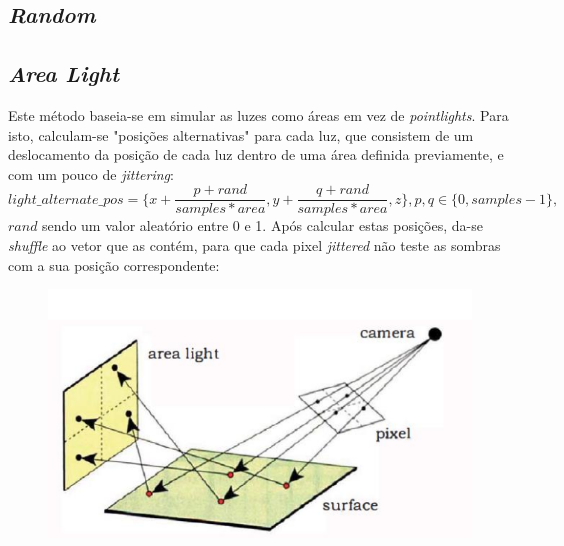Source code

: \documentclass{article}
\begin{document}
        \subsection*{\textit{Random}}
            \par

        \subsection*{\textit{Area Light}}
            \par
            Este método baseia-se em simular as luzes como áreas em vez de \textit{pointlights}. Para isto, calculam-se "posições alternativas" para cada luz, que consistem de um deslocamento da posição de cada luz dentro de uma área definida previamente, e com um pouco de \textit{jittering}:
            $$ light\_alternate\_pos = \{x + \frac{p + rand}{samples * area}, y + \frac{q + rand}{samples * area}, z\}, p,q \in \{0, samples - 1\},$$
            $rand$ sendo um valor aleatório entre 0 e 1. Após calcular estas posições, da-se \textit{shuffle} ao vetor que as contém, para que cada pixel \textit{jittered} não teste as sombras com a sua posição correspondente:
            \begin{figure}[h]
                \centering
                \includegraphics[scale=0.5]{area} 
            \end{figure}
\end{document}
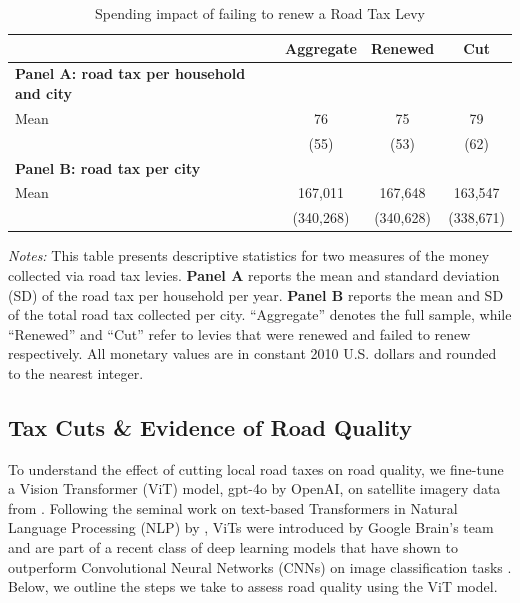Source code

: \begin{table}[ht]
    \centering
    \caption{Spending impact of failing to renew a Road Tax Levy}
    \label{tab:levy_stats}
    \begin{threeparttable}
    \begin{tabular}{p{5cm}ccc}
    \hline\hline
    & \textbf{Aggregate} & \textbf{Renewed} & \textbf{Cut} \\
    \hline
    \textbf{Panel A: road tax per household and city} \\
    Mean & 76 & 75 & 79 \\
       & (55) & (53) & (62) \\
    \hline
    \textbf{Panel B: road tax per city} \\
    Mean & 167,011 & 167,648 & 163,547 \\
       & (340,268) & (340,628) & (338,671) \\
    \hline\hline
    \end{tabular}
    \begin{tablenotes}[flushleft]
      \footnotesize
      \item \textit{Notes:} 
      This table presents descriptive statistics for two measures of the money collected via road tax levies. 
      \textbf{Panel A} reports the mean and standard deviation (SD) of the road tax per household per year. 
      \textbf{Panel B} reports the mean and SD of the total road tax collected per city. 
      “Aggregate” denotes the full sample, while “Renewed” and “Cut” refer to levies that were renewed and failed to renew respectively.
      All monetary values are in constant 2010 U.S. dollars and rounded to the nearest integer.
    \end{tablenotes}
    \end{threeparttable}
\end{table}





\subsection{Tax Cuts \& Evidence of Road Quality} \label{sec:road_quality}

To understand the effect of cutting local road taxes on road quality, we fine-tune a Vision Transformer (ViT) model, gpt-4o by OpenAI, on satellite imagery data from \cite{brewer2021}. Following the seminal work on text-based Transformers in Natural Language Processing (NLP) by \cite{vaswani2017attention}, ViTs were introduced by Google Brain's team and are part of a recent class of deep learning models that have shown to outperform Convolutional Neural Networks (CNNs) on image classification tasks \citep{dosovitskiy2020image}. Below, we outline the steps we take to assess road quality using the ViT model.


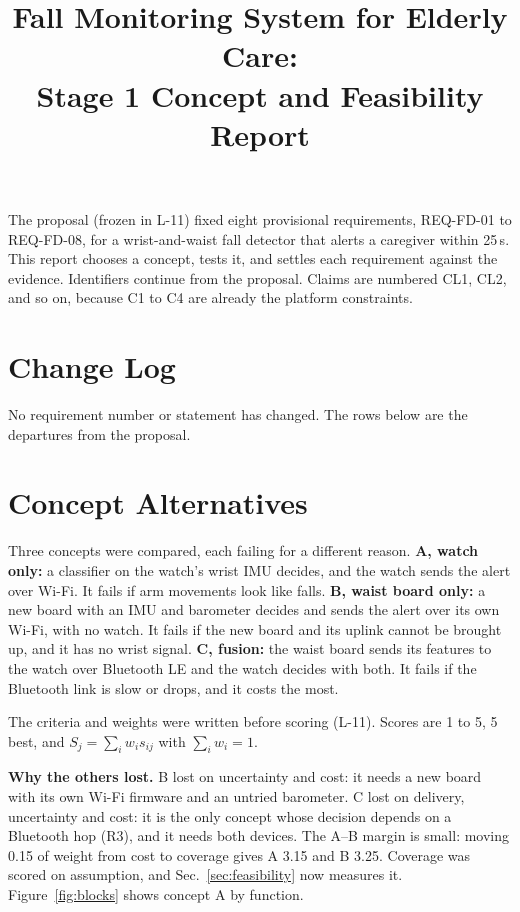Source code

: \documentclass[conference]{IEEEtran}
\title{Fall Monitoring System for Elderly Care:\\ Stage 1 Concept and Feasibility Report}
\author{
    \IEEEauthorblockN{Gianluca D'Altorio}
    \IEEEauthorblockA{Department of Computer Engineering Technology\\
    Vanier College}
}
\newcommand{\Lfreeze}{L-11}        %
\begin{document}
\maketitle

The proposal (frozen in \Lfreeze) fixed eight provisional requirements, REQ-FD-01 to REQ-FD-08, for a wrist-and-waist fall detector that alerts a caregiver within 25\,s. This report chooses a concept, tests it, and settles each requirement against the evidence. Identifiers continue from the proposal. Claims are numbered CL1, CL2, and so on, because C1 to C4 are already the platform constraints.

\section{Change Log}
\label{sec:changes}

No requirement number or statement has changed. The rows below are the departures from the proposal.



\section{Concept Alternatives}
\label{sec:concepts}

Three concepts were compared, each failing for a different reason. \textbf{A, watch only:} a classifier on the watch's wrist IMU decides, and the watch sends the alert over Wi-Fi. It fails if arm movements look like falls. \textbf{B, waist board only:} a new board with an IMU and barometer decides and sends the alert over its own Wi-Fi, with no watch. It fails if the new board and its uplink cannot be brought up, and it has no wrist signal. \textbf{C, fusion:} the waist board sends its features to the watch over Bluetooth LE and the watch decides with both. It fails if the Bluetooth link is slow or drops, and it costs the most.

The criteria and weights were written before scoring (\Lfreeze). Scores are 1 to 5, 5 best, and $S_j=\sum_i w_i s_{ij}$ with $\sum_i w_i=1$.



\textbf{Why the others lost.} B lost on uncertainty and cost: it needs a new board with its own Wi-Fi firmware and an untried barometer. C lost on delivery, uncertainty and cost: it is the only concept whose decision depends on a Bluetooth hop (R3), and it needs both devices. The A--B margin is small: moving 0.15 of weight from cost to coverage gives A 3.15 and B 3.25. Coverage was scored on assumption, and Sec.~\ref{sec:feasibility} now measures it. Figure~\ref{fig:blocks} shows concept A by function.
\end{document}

• _TASK DESCRIPTION_
Keep both end lines and retype everything in the records above from the line containing "A: road tax" through the line containing "collected per city.", exactly, with nothing else.

• _RESULT BELOW_
    \textbf{Panel A: road tax per household and city} \\
    Mean & 76 & 75 & 79 \\
       & (55) & (53) & (62) \\
    \hline
    \textbf{Panel B: road tax per city} \\
    Mean & 167,011 & 167,648 & 163,547 \\
       & (340,268) & (340,628) & (338,671) \\
    \hline\hline
    \end{tabular}
    \begin{tablenotes}[flushleft]
      \footnotesize
      \item \textit{Notes:} 
      This table presents descriptive statistics for two measures of the money collected via road tax levies. 
      \textbf{Panel A} reports the mean and standard deviation (SD) of the road tax per household per year. 
      \textbf{Panel B} reports the mean and SD of the total road tax collected per city. 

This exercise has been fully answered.